Anadolu Ajansının global iletişim ortağı olduğu ve 26 ülkeden 187 katılımcının sunacakları bildirilerle darbeler düzeninin karanlıkta kalan yüzlerini ortaya çıkaracağı Kocaeli Büyükşehir Belediyesi'nce The Green Park Kartepe Otel'de düzenlenen Kartepe Zirvesi'nde "Avrupa Birliği Felsefesi ve Demokrasinin Darbelere Karşı Korunma Refleksleri" başlıklı konuşma yapan Verheugen, Türkiye'nin güçlü ve derinden toplumsal değişiklikler yaşadığını dile getirerek, liberal ve laik taraflar arasında bazen sürtüşmeler yaşandığını ama bütününe bakıldığında Türk toplumunun geleneklerine bağlı güçlü bir kültüre sahip olduğunu aktardı.
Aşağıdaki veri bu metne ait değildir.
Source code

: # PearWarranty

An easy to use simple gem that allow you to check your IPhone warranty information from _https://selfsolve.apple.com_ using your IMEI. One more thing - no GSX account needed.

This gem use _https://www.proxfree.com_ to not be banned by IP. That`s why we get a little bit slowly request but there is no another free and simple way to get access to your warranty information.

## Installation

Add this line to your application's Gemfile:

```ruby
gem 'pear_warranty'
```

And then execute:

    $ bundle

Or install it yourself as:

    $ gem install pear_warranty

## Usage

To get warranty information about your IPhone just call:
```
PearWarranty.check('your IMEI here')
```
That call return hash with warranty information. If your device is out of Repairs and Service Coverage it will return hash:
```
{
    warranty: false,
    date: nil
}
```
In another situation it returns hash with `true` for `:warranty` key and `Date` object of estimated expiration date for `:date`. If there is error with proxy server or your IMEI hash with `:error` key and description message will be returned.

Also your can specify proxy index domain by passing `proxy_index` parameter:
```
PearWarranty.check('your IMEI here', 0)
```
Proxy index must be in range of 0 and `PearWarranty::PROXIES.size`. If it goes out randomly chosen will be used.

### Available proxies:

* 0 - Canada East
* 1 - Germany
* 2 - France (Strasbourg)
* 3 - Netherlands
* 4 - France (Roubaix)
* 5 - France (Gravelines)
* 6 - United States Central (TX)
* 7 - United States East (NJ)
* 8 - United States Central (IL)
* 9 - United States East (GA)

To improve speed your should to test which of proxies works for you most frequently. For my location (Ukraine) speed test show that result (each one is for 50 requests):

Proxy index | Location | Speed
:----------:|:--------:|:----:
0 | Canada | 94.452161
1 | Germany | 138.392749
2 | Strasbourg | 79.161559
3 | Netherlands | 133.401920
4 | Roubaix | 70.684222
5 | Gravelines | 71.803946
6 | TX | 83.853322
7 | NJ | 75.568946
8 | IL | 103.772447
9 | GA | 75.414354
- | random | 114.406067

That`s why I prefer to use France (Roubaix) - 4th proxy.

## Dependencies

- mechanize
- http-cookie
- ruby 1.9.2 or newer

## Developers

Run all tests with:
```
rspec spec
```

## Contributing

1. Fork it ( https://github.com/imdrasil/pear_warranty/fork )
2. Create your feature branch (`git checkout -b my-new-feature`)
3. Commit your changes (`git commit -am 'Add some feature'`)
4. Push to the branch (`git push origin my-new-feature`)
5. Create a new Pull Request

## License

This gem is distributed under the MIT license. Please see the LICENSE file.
"TÜRKİYE GÜÇLÜ BİR TOPLUMA SAHİP"
Türkiye'nin Avrupa entegrasyon sürecine katılımının 1963 yılında başladığını anlatan Verheugen, "1999 Helsinki kararı dahil Türkiye ayrımcılığa maruz kaldı, diğer ülkeler aday ülke olarak kabul edilirken, Türkiye kabul edilmedi. 1999'da Helsinki'de yapılan toplantıda politik değişikliklerin yansımasını gördük. Kimi ülkelerde özellikle Almanya'da bir şeylerin değiştiğini gördük. Şunu belki bilmeyenleriniz olabilir, Avrupa Birliği'nin Türkiye'ye, Türkiye'nin Avrupa Birliğine ihtiyaç duyduğundan daha fazla ihtiyacı var." dedi.
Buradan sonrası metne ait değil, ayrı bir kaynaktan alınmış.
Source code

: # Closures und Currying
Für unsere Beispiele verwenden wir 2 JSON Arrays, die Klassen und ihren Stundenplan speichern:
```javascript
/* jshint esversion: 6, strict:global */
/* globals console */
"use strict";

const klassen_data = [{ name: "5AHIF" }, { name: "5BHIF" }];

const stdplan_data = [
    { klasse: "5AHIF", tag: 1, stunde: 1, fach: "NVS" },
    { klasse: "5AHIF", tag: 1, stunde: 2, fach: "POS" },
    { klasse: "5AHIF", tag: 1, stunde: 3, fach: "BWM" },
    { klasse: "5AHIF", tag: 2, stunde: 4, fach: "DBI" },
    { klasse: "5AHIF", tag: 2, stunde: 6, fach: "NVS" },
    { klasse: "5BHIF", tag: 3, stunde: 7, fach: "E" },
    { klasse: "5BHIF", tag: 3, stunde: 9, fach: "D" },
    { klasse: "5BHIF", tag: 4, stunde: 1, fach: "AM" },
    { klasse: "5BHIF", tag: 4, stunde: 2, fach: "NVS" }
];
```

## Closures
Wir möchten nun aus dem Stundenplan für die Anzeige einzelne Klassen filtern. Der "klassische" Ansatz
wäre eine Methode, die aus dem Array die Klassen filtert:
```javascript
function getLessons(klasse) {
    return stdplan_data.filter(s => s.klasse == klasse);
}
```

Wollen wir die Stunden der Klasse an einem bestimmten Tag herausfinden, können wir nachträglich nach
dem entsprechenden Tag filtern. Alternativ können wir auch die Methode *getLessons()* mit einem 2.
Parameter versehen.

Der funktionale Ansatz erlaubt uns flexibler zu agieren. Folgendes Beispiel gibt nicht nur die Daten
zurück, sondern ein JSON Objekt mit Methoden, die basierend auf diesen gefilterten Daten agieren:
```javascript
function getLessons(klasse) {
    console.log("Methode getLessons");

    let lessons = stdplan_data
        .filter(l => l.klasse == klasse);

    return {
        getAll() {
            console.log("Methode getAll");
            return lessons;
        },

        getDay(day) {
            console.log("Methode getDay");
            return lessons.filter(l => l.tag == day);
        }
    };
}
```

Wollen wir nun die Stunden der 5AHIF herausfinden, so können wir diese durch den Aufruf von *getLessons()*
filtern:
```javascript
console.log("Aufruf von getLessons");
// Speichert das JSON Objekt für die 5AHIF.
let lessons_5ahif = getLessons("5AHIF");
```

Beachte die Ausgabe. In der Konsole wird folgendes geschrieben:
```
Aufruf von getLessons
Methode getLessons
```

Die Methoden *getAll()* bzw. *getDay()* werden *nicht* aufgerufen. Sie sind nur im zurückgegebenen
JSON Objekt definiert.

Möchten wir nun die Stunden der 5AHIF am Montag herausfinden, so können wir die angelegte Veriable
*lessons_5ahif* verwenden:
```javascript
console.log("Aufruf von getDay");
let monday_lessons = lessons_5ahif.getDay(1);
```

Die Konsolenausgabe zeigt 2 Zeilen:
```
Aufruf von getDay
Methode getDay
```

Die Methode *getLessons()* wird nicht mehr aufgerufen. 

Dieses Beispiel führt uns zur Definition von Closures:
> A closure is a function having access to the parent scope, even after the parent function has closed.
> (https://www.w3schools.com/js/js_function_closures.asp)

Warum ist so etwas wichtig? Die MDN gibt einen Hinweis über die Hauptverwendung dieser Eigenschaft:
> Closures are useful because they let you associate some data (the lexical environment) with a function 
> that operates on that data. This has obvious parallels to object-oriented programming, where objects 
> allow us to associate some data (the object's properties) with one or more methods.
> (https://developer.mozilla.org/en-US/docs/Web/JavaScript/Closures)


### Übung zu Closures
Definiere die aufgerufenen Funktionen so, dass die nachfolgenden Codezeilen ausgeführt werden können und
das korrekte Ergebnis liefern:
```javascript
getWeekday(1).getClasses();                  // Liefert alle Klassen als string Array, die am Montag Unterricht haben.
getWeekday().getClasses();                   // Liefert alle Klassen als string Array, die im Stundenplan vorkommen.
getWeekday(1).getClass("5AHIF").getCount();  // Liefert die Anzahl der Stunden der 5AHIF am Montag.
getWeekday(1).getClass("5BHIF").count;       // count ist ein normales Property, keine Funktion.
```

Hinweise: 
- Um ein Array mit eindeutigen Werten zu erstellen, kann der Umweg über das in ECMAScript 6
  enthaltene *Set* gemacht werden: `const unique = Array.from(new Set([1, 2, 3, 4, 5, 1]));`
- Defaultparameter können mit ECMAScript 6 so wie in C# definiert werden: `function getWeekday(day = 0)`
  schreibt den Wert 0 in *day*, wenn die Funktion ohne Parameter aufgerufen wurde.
"TÜRKİYE BİR AVRUPA ÜLKESİ VE BUNU HİÇ KİMSE SORGULAYAMAZ"
"Burada Türkiye için Avrupa perspektifini konuşmak aslında yanlış anlaşılmalara sebebiyet verebilir." diyen Verheugen, şunları kaydetti:
"Türkiye'nin Avrupa perspektifine ihtiyacı yok, Türkiye bir Avrupa ülkesi ve bunu hiç kimse sorgulayamaz. Türkiye'nin Avrupai bir bakış açısına ihtiyacı var diye kimse söyleyemez. Türkiye'nin Avrupa'ya ait olup olmadığını tartışmıyoruz zaten Türkiye Avrupa'nın bir parçası. Türkiye Avrupa Birliği'ni politik ve ekonomik açıdan daha da güçlendirir. Dolayısıyla Avrupa Birliği'ne tavsiyem şudur, Helsinki stratejisine geri dönülsün, Helsinki stratejisini yeniden güvenilir kılın ve net bir şekilde Türkiye'nin Avrupa Birliği'ne katılımını belki olur belki olmaz şeklinde değil ama Avrupalıların da isteyeceği ve ihtiyaç olarak göreceği, bir öncelik olarak algılayacağı bir hale getirmektir, benim Avrupa Birliği'ne mesajım. Kısa vadede her iki tarafta da bir miktar yatışmaya ihtiyacımız var. Özellikle politik söylemleri bir miktar değiştirmeye ihtiyacımız var."